▶ _What this task involves_
Retrieve every line of the data holding the word "would".

=== Data for review ===

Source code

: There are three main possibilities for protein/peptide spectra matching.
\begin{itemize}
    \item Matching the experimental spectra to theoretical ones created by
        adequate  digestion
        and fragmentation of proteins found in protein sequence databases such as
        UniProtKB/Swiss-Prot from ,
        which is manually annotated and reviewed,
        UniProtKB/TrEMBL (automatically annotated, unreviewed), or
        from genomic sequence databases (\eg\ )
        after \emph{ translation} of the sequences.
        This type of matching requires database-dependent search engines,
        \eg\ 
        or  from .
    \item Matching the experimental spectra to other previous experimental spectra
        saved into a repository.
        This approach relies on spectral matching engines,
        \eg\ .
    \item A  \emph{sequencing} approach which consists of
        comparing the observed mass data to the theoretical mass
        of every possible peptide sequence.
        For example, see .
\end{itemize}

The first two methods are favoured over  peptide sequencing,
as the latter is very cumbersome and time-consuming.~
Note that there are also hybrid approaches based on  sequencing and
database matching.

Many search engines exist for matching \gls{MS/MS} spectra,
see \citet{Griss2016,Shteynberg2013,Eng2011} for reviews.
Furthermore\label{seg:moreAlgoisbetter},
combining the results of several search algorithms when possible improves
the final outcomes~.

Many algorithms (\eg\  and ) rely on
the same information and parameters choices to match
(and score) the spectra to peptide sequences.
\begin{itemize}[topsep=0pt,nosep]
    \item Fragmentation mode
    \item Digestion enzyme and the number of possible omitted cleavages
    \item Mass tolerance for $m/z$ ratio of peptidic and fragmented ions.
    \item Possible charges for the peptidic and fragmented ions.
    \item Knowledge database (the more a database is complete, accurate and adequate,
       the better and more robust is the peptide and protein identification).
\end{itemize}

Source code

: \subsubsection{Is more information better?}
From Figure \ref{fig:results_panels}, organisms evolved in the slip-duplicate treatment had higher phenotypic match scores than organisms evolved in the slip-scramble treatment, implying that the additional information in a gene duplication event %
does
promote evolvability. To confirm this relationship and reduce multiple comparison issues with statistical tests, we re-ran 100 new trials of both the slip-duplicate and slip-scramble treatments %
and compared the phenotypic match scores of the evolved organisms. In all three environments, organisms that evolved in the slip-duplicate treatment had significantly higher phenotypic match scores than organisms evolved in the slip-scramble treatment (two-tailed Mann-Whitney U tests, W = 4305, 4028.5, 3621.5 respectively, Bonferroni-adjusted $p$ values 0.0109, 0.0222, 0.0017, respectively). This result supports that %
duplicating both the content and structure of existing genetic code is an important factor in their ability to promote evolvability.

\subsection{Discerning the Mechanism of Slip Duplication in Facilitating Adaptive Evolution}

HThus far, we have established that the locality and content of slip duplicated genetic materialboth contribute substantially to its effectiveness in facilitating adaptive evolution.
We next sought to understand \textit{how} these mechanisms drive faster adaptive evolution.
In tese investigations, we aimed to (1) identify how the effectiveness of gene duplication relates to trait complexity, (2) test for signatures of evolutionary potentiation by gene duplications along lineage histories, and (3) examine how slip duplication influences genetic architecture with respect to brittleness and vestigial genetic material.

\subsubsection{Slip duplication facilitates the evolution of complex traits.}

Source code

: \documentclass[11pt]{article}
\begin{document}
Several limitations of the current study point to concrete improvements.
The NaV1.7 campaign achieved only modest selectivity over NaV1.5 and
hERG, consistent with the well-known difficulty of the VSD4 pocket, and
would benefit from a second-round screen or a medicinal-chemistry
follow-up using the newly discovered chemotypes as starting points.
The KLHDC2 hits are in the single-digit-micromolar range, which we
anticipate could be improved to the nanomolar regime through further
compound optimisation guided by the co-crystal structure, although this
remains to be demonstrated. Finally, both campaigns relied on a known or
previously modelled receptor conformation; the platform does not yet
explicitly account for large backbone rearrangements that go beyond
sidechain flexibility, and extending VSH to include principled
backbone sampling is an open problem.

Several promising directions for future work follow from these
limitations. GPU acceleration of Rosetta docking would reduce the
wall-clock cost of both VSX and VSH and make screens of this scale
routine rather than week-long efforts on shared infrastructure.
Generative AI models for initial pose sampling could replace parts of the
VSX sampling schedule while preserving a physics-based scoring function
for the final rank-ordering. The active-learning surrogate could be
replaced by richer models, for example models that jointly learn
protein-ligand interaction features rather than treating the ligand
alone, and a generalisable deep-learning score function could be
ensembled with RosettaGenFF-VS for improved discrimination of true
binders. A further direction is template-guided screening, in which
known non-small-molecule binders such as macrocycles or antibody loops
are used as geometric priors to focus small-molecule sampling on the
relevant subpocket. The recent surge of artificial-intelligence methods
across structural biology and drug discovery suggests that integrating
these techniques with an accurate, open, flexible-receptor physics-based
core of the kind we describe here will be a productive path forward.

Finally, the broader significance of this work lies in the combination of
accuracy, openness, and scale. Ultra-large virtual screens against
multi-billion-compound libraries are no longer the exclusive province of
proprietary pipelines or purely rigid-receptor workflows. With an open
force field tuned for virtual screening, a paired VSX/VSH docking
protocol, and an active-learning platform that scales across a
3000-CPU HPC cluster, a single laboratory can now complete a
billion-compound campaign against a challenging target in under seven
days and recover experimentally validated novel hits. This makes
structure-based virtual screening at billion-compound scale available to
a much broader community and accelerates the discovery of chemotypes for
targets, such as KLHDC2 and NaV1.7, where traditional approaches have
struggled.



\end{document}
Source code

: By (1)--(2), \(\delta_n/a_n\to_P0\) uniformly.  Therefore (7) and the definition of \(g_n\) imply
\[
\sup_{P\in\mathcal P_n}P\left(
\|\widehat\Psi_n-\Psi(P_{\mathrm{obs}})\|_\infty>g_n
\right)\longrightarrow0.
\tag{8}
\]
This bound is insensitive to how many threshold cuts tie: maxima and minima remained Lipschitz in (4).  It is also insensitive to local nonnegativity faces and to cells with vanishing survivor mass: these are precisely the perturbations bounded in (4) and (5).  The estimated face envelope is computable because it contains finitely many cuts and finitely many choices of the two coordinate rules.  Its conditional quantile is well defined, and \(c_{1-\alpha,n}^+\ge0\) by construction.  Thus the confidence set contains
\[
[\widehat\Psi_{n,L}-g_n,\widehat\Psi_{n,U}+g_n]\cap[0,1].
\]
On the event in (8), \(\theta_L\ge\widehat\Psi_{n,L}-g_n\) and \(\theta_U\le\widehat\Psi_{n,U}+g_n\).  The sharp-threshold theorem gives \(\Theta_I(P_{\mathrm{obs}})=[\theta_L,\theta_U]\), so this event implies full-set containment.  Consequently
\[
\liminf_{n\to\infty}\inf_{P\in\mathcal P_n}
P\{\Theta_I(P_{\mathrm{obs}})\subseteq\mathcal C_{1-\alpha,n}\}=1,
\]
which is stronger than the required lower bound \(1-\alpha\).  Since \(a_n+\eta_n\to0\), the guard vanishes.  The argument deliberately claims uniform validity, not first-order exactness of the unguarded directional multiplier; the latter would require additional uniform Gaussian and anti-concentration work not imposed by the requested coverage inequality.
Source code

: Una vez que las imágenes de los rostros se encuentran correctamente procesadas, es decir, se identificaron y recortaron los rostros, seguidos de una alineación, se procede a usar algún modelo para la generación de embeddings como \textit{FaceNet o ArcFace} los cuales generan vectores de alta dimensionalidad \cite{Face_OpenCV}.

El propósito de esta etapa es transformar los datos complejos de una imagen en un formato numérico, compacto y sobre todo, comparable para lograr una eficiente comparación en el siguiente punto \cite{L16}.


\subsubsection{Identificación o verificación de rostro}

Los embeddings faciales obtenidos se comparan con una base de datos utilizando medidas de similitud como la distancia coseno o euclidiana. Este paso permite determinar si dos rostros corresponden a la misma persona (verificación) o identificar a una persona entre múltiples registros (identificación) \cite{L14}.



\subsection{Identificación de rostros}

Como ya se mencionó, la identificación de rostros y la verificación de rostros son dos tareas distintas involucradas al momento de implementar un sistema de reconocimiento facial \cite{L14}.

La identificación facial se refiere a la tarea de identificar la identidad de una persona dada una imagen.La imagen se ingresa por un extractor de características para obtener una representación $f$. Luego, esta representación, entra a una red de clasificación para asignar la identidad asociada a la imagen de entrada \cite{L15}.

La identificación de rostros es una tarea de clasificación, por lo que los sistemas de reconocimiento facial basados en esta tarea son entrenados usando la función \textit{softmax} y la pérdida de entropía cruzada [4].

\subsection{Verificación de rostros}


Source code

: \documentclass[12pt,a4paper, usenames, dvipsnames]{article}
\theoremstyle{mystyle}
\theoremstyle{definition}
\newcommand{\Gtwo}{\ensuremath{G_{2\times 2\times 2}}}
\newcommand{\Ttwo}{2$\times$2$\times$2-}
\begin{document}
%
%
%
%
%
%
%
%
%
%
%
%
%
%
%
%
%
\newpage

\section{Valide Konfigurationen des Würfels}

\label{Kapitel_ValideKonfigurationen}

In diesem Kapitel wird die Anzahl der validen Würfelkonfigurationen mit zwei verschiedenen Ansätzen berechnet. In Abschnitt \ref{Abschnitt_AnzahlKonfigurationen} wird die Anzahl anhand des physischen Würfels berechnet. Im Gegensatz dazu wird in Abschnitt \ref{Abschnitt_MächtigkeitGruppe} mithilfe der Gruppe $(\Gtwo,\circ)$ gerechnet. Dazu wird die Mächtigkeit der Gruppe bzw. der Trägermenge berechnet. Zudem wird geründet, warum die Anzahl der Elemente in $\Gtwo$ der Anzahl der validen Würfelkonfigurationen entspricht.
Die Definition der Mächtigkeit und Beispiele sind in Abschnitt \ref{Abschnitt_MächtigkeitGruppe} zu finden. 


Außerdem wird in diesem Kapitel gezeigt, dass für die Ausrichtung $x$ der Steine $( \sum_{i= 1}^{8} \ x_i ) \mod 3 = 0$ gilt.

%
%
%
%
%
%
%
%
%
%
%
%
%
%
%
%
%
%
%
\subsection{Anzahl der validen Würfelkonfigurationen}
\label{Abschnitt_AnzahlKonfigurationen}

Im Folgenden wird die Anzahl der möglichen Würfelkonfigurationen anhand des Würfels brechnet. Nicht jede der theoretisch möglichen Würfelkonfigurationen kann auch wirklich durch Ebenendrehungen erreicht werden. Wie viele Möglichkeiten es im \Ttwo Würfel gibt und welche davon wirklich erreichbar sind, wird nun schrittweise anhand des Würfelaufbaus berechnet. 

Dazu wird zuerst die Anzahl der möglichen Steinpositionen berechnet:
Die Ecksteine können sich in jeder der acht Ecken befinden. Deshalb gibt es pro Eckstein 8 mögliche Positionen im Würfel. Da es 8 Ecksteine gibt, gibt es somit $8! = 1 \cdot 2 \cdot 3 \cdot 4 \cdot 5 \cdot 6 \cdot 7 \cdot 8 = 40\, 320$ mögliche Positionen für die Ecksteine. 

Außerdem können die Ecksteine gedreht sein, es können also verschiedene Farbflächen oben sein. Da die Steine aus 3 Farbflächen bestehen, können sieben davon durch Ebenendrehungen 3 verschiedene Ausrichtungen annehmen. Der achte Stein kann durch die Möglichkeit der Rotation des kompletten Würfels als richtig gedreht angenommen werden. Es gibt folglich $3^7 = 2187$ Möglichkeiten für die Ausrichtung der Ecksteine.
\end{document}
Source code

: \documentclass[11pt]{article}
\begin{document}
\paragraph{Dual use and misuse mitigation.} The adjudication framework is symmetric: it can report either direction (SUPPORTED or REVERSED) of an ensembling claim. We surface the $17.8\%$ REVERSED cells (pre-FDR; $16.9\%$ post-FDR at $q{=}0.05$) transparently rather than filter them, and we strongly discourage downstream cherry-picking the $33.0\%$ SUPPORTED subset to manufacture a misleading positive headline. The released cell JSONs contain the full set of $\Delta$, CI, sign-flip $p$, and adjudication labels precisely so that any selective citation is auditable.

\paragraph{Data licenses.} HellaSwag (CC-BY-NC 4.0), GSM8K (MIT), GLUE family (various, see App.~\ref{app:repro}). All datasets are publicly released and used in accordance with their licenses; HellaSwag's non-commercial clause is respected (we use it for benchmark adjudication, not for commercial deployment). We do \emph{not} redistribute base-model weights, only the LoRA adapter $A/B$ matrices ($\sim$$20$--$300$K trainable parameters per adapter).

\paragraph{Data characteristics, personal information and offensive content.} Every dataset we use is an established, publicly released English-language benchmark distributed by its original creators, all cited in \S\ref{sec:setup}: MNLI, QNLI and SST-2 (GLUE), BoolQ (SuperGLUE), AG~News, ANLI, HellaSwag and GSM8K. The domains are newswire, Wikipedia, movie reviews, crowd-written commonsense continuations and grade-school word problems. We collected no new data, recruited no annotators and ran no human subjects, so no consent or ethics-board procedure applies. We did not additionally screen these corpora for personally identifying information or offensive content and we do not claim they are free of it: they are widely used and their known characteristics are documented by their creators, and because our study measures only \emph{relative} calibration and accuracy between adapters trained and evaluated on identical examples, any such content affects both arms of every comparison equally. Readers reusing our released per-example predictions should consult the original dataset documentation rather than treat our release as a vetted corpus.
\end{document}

===

▶ _Response area_
would benefit from a second-round screen or a medicinal-chemistry
limitations. GPU acceleration of Rosetta docking would reduce the
which is stronger than the required lower bound \(1-\alpha\).  Since \(a_n+\eta_n\to0\), the guard vanishes.  The argument deliberately claims uniform validity, not first-order exactness of the unguarded directional multiplier; the latter would require additional uniform Gaussian and anti-concentration work not imposed by the requested coverage inequality.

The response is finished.